Sobre a demanda, a Secretaria Estadual de Saúde de Minas Gerais afirmou, por meio de nota enviada às mulheres do encontro, que em novembro será aprovado um protocolo de atendimento à saúde primária da população atingida, que será aplicado no SUS dos municípios atingidos. As atingidas, no entanto, veem com preocupação a aplicabilidade do protocolo sem uma política que cobre da Vale suas obrigações, como o custeio dos procedimentos, ou garantias para que o SUS tenha condições de colocar o protocolo em prática.

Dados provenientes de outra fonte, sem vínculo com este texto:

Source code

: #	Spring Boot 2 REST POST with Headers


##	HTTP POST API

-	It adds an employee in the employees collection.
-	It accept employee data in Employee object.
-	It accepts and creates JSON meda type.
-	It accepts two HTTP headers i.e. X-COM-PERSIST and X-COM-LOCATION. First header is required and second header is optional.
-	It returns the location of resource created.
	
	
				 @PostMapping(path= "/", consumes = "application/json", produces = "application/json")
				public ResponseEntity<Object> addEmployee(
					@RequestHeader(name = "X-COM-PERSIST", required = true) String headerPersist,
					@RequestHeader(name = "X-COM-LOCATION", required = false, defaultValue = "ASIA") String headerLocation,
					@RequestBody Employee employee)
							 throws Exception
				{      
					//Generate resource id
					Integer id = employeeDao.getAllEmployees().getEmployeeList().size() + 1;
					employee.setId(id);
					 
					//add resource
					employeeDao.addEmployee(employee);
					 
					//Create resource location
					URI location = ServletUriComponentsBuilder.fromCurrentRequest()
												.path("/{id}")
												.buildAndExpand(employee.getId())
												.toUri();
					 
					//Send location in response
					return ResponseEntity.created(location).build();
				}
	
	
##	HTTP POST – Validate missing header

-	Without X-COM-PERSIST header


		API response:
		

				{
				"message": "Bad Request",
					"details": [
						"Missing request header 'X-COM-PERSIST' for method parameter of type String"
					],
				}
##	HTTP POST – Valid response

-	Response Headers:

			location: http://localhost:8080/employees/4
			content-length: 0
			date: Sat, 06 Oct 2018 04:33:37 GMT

“Eu criei um filho saudável e forte. De repente, os dois rins dele secaram. Isso não é normal. Ele ficou um ano fazendo hemodiálise e morreu. O que essa água fez com o meu filho? Eu quero saber. Eu quero justiça para o meu filho!”, desabafou emocionada a atingida Cirlene de Oliveira, moradora de Juatuba, que recentemente perdeu o filho de 37 anos.

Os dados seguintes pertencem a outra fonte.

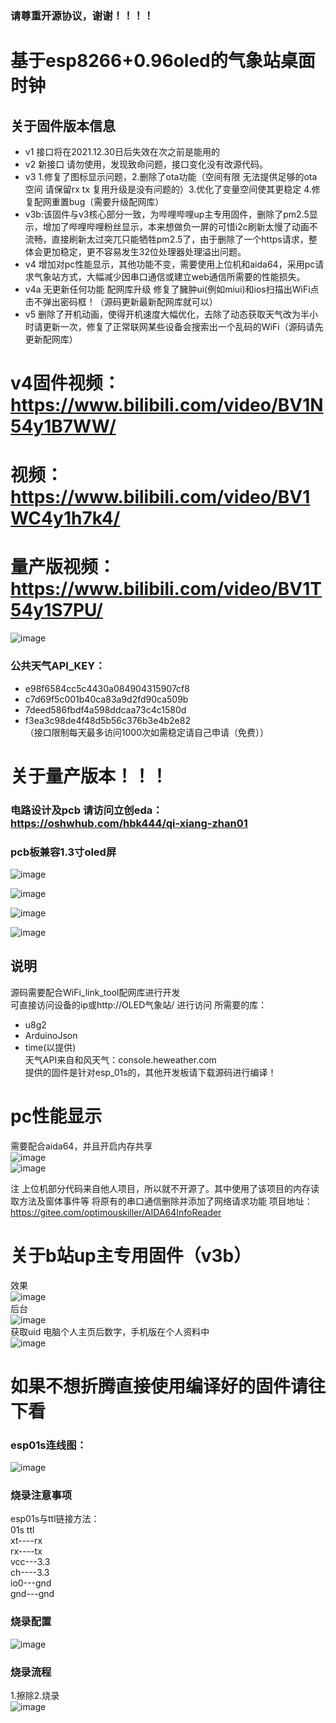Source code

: ### 请尊重开源协议，谢谢！！！！
# 基于esp8266+0.96oled的气象站桌面时钟

## 关于固件版本信息  
* v1 接口将在2021.12.30日后失效在次之前是能用的
* v2 新接口 请勿使用，发现致命问题，接口变化没有改源代码。
* v3 1.修复了图标显示问题，2.删除了ota功能（空间有限 无法提供足够的ota空间 请保留rx tx 复用升级是没有问题的）3.优化了变量空间使其更稳定 4.修复配网重置bug（需要升级配网库）
* v3b:该固件与v3核心部分一致，为哔哩哔哩up主专用固件，删除了pm2.5显示，增加了哔哩哔哩粉丝显示，本来想做负一屏的可惜i2c刷新太慢了动画不流畅，直接刷新太过突兀只能牺牲pm2.5了，由于删除了一个https请求，整体会更加稳定，更不容易发生32位处理器处理溢出问题。
* v4 增加对pc性能显示，其他功能不变，需要使用上位机和aida64，采用pc请求气象站方式，大幅减少因串口通信或建立web通信所需要的性能损失。  
* v4a 无更新任何功能 配网库升级 修复了臃肿ui(例如miui)和ios扫描出WiFi点击不弹出密码框！（源码更新最新配网库就可以）
* v5  删除了开机动画，使得开机速度大幅优化，去除了动态获取天气改为半小时请更新一次，修复了正常联网某些设备会搜索出一个乱码的WiFi（源码请先更新配网库）



# v4固件视频： https://www.bilibili.com/video/BV1N54y1B7WW/
# 视频：https://www.bilibili.com/video/BV1WC4y1h7k4/ 
# 量产版视频： https://www.bilibili.com/video/BV1T54y1S7PU/
![image](https://github.com/bilibilifmk/ESP_weather_Cube/blob/master/%E5%B0%81%E9%9D%A2.jpg)


### 公共天气API_KEY：
* e98f6584cc5c4430a084904315907cf8   
* c7d69f5c001b40ca83a9d2fd90ca509b  
* 7deed586fbdf4a598ddcaa73c4c1580d  
* f3ea3c98de4f48d5b56c376b3e4b2e82  
（接口限制每天最多访问1000次如需稳定请自己申请（免费））



# 关于量产版本！！！
###  电路设计及pcb 请访问立创eda：https://oshwhub.com/hbk444/qi-xiang-zhan01  
### pcb板兼容1.3寸oled屏 
 
 
 ![image](https://github.com/bilibilifmk/ESP_weather_Cube/blob/master/4545.png)  
 
 ![image](https://github.com/bilibilifmk/ESP_weather_Cube/blob/master/54.png)  
 
 ![image](https://github.com/bilibilifmk/ESP_weather_Cube/blob/master/pcb.png)  
 
 
 ![image](https://github.com/bilibilifmk/ESP_weather_Cube/blob/master/%E9%87%8F%E4%BA%A7%E7%89%88/1.png)  
 



## 说明
源码需要配合WiFi_link_tool配网库进行开发  
可直接访问设备的ip或http://OLED气象站/ 进行访问
所需要的库：
* u8g2
* ArduinoJson
* time(以提供)  
天气API来自和风天气：console.heweather.com  
提供的固件是针对esp_01s的，其他开发板请下载源码进行编译！    

# pc性能显示
 需要配合aida64，并且开启内存共享  
 ![image](https://github.com/bilibilifmk/ESP_weather_Cube/blob/master/PC%E4%B8%8A%E4%BD%8D%E6%9C%BA/1.png)  
 ![image](https://github.com/bilibilifmk/ESP_weather_Cube/blob/master/PC%E4%B8%8A%E4%BD%8D%E6%9C%BA/2.png)  
 
 注 上位机部分代码来自他人项目，所以就不开源了。其中使用了该项目的内存读取方法及窗体事件等 将原有的串口通信删除并添加了网络请求功能  项目地址：https://gitee.com/optimouskiller/AIDA64InfoReader  
 

# 关于b站up主专用固件（v3b）
效果  
![image](https://github.com/bilibilifmk/ESP_weather_Cube/blob/master/v3bb.png)  
后台  
![image](https://github.com/bilibilifmk/ESP_weather_Cube/blob/master/uid.png)    
获取uid 电脑个人主页后数字，手机版在个人资料中  
![image](https://github.com/bilibilifmk/ESP_weather_Cube/blob/master/buid.png)      

# 如果不想折腾直接使用编译好的固件请往下看  
### esp01s连线图：
![image](https://github.com/bilibilifmk/ESP_weather_Cube/blob/master/esp01s%E7%94%B5%E8%B7%AF.png)
### 烧录注意事项
esp01s与ttl链接方法：  
01s   ttl    
xt----rx  
rx----tx  
vcc---3.3  
ch----3.3  
io0---gnd  
gnd---gnd  

### 烧录配置
![image](https://github.com/bilibilifmk/ESP_weather_Cube/blob/master/%E7%83%A7%E5%BD%95%E9%85%8D%E7%BD%AE.png)
### 烧录流程
1.擦除2.烧录  
![image](https://github.com/bilibilifmk/ESP_weather_Cube/blob/master/%E7%83%A7%E5%BD%95%E6%B5%81%E7%A8%8B.png)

Além da saúde, as condições socioeconômicas da população atingida também foram pauta do encontro. As mulheres manifestaram seu desacordo com a decisão da Justiça em adiar o prazo para a execução dos projetos propostos no Anexo 1.1, única parte no acordo de reparação que prevê efetivamente a participação da população atingida.
Em junho deste ano, houve uma série de reuniões e uma assembleia com a participação de 250 pessoas, para a definição de como os recursos seriam aplicados. A análise que as Instituições de Justiça devem fazer sobre as propostas, porém, estava prevista para o início deste mês, mas só será liberada no fim de setembro, o que atrasa ainda mais a execução dos projetos.
“Foi uma proposta construída pelo povo e para o povo, para a auto sustentabilidade das famílias atingidas e agora estão vindo com decisões arbitrárias em cima do que foi construído pelos atingidos. Estamos muito preocupadas, sobretudo, nós mulheres, porque as consequências desse crime recaem mais gravemente sobre nós”, alerta Michelle Rocha, atingida da cidade de Betim.
Desigualdade de gênero
Ao fim do encontro, as mulheres atingidas encaminharam uma série de pautas e reivindicações sobre os temas levantados, como a necessidade da criação de uma peça jurídica para pleitear o reconhecimento das desigualdades de gênero praticadas contra as atingidas no processo reparatório do crime em Brumadinho, a exemplo do que ocorreu no caso da Bacia do Rio Doce, em decisão do dia 14 de agosto.
Atingidas pelo crime da Samarco, Vale e BHP, na Bacia do Rio Doce, pela mineradora ArcelorMittal, em Itatiaiuçu, e pelo lítio, no Vale do Jequitinhonha, também participaram do encontro.